▸ Your assignment: Give an exact copy of the line that has "本文资源来源互联网，仅供学习研究使用，版权归该资源的合法拥有者所有，" and of every line below it, through the last, with nothing else.

(Items from a data source)
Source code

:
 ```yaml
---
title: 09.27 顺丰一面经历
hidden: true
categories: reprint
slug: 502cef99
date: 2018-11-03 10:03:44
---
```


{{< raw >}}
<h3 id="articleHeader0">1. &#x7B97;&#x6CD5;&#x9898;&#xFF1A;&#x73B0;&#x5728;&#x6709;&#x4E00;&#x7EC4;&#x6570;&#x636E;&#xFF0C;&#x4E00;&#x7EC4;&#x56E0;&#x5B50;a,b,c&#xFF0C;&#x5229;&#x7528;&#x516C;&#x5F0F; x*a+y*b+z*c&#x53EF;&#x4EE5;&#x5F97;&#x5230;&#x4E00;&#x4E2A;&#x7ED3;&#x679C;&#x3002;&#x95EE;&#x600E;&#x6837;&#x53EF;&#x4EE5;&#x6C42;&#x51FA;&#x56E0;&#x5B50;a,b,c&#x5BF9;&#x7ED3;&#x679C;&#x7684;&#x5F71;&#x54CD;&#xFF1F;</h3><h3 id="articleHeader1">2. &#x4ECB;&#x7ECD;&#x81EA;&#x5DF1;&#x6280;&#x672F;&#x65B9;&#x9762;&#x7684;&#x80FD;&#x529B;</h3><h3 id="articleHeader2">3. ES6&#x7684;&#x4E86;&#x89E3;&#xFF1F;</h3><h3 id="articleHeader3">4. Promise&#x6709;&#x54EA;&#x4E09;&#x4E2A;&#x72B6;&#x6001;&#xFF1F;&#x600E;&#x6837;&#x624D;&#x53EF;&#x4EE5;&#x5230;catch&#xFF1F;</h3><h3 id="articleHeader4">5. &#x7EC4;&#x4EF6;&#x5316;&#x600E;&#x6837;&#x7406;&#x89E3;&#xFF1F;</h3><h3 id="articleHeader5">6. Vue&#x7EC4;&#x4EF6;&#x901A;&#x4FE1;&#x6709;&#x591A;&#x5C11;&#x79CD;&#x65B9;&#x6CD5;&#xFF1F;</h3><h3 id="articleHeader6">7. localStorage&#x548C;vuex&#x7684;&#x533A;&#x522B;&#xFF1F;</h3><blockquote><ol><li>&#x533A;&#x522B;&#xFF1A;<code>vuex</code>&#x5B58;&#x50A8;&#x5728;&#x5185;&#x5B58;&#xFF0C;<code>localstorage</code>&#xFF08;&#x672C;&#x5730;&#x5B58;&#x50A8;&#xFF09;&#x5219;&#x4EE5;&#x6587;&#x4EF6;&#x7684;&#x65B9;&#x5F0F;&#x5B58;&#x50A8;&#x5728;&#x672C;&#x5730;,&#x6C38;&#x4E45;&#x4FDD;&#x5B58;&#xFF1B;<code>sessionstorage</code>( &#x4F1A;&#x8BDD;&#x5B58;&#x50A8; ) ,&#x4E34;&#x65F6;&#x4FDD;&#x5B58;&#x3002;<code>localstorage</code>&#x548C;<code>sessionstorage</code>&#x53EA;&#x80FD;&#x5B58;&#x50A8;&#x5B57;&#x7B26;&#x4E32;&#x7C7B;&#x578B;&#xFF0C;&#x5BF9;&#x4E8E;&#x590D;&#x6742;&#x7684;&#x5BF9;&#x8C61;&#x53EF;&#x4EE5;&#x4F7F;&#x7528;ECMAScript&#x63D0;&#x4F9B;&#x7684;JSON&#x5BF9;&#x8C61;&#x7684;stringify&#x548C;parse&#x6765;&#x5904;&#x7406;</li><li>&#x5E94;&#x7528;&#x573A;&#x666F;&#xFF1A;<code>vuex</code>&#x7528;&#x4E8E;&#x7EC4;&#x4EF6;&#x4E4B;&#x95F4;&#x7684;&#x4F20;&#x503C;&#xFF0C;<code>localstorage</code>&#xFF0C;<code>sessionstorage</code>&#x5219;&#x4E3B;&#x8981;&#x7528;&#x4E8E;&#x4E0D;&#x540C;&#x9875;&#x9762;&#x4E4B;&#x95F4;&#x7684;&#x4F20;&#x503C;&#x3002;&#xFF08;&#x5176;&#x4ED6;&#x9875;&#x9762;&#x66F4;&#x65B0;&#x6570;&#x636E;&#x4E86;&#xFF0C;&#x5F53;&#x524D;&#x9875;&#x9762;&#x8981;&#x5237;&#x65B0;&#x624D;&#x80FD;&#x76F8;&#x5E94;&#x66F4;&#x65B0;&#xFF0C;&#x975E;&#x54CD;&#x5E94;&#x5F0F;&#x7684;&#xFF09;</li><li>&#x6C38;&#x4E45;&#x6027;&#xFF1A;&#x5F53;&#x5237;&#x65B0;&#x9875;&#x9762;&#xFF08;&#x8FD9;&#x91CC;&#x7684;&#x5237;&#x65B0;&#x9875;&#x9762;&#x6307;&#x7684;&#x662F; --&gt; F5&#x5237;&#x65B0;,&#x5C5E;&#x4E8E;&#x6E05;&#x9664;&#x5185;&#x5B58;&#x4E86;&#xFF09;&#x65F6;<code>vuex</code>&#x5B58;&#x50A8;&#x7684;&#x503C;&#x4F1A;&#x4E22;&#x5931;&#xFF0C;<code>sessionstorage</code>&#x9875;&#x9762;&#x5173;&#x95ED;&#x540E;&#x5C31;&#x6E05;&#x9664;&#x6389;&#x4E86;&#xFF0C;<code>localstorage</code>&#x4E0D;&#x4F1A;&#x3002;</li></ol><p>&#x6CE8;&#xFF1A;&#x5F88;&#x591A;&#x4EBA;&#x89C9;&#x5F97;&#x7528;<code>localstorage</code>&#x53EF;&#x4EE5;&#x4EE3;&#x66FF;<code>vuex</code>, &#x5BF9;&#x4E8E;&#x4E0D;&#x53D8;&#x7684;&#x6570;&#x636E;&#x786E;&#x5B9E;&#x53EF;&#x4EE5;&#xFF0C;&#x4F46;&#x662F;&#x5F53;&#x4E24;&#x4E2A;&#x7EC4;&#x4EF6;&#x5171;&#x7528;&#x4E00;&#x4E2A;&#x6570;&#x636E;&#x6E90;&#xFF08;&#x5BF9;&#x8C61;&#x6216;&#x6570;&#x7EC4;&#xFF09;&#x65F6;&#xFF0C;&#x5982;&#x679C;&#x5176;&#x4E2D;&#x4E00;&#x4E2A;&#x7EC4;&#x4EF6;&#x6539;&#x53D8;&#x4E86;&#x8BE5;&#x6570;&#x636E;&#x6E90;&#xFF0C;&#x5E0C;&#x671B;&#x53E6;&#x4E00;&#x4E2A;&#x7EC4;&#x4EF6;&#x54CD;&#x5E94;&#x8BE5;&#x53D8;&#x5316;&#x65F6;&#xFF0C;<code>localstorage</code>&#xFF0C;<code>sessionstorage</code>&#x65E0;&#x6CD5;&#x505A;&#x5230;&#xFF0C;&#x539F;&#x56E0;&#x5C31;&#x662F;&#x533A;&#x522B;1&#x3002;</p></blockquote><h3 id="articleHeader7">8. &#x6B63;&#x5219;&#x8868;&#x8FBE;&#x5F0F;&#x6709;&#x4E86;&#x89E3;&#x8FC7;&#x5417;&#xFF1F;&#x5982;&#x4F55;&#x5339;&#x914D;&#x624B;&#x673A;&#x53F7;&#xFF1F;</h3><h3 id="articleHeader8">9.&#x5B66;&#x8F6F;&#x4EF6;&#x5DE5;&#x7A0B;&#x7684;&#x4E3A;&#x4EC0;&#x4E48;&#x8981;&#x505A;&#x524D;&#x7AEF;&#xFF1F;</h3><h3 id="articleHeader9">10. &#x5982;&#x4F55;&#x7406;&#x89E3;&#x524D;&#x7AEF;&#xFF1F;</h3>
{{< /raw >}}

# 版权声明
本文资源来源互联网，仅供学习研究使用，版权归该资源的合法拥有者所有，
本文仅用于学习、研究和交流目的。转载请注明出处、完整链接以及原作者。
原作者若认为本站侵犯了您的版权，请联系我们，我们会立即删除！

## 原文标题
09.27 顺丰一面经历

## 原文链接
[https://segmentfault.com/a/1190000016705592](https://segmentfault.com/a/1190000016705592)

▸ Output for this exercise:
本文资源来源互联网，仅供学习研究使用，版权归该资源的合法拥有者所有，
本文仅用于学习、研究和交流目的。转载请注明出处、完整链接以及原作者。
原作者若认为本站侵犯了您的版权，请联系我们，我们会立即删除！

## 原文标题
09.27 顺丰一面经历

## 原文链接
[https://segmentfault.com/a/1190000016705592](https://segmentfault.com/a/1190000016705592)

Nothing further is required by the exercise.